Management of PAS is not yet standardized, although prior research has identified important principles and interventions associated with improved outcomes.

Enhanced recovery after surgery (ERAS) protocols operate on the principle that no single intervention is sufficient to improve surgical recovery outcomes. While the ERAS® Society has developed cesarean section bundles for antepartum, intraoperative, and postpartum care, there are still no specific guidelines for cesarean hysterectomy (c-hyst) and PAS. Bundling multiple evidence-informed approaches, however, can have a dramatic impact (10, 11). Using this paradigm, our institutional Multidisciplinary Approach to Placenta Service (MAPS) developed a protocol incorporating evidence-informed interventions to standardize pre-, intra- and postoperative care for patients undergoing c-hyst for prenatally suspected PAS. This study compares maternal and perinatal outcomes before and after implementation of the MAPS protocol. We hypothesize that compared to the pre-MAPS group, the post-MAPS group has improved outcomes.

2 Methods

This is a retrospective cohort study of patients who underwent c-hyst for PAS before and after implementation of the MAPS protocol on January 1, 2018. The study was approved by the University of California, San Francisco institutional review board. Patients with ICD9 and 10 codes (043.21, 043.22, 043.32) for placenta accreta, placenta increta and placenta percreta between January 1, 2012, and December 31, 2017 were allocated to the pre-MAPS group, and patients who underwent MAPS consult and underwent c-hyst between January 1, 2018 and December 31, 2022 were allocated to the post-MAPS group. Patients were excluded if there was no suspicion for PAS on prenatal imaging or if c-hyst was performed for an indication other than PAS.

A nine-month period of overlap during which the protocol was implemented was considered a “washout period” to account for the elements of the protocol that occur from the time of referral to our center and delivery, i.e., those who underwent c-hyst immediately after implementation of the MAPS protocol in January 2018 would not have experienced all aspects of the protocol. Six patients underwent c-hyst during the “washout” period between January 1, 2018 and August 31, 2018 and were excluded from analysis.

Prior to MAPS implementation, PAS was managed without a standardized approach. After January 1st, 2018, all pregnant patients with PAS suspected on prenatal imaging were referred to the MAPS team and received treatment according to the protocol, which is summarized in Figure 1 and described in detail below.

Figure 1

Figure 1. Multidisciplinary approach to the placenta service protocol flow.

The preoperative elements of the MAPS protocol begins after referral to our center. After initial consultation with Maternal Fetal Medicine (MFM), the patient undergoes ultrasound (US) and magnetic resonance imaging (MRI) of the placenta. Next, there is a multidisciplinary case review to finalize the delivery plan. Five general obstetricians have been trained to manage a subset of PAS without routine gynecologic oncology (gynonc) participation. Services such as gynecologic oncology, vascular surgery, urologic surgery, transfusion medicine, and interventional radiology are utilized as needed determined by the multidisciplinary case review. In our center, a “hybrid” operating suite, i.e., an operating suite with both conventional surgical equipment and interventional radiology equipment, is available, so that both procedures can be performed without the need to move the patient to a different room. There are currently two hybrid ORs at our institution. In the MAPS protocol, patients with PAS undergo c-hyst in hybrid OR unless prevented by patient acuity prevents this. No element of the MAPS protocol is required; the delivery plan is individualized after team discussion.

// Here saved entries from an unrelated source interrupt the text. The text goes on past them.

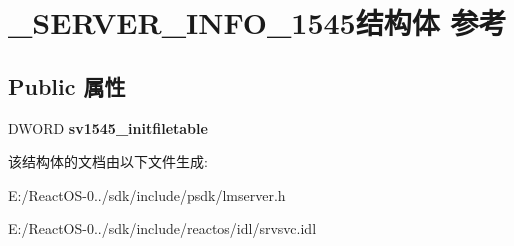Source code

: \hypertarget{struct___s_e_r_v_e_r___i_n_f_o__1545}{}\section{\+\_\+\+S\+E\+R\+V\+E\+R\+\_\+\+I\+N\+F\+O\+\_\+1545结构体 参考}
\label{struct___s_e_r_v_e_r___i_n_f_o__1545}
\subsection*{Public 属性}
\begin{DoxyCompactItemize}
\item 
\mbox{\label{struct___s_e_r_v_e_r___i_n_f_o__1545_a0a523ea05f33efbce9585e1fec2d5cc4}} 
D\+W\+O\+RD {\bfseries sv1545\+\_\+initfiletable}
\end{DoxyCompactItemize}


该结构体的文档由以下文件生成\+:\begin{DoxyCompactItemize}
\item 
E\+:/\+React\+O\+S-\/0../sdk/include/psdk/lmserver.\+h\item 
E\+:/\+React\+O\+S-\/0../sdk/include/reactos/idl/srvsvc.\+idl\end{DoxyCompactItemize}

The intraoperative features of the MAPS protocol include routine placement of ureteral stents, placental mapping with ultrasound to determine location of the hysterotomy (i.e., hysterotomy placement in an area of the uterus where there is no underlying placenta), use of cell saver, and UAE by interventional radiology (IR) after delivery but before hysterectomy. Postoperative features of the protocol include use of ERAS pathway and prophylactic anticoagulation while inpatient given the combined risk for venous thromboembolism postpartum and after laparotomy (11, 12).

Final pathologic diagnosis is according to the international pathology grading system which defines Grade 1 as noninvasive, Grade 2 as superficial invasion and Grade 3 as deep invasion (1).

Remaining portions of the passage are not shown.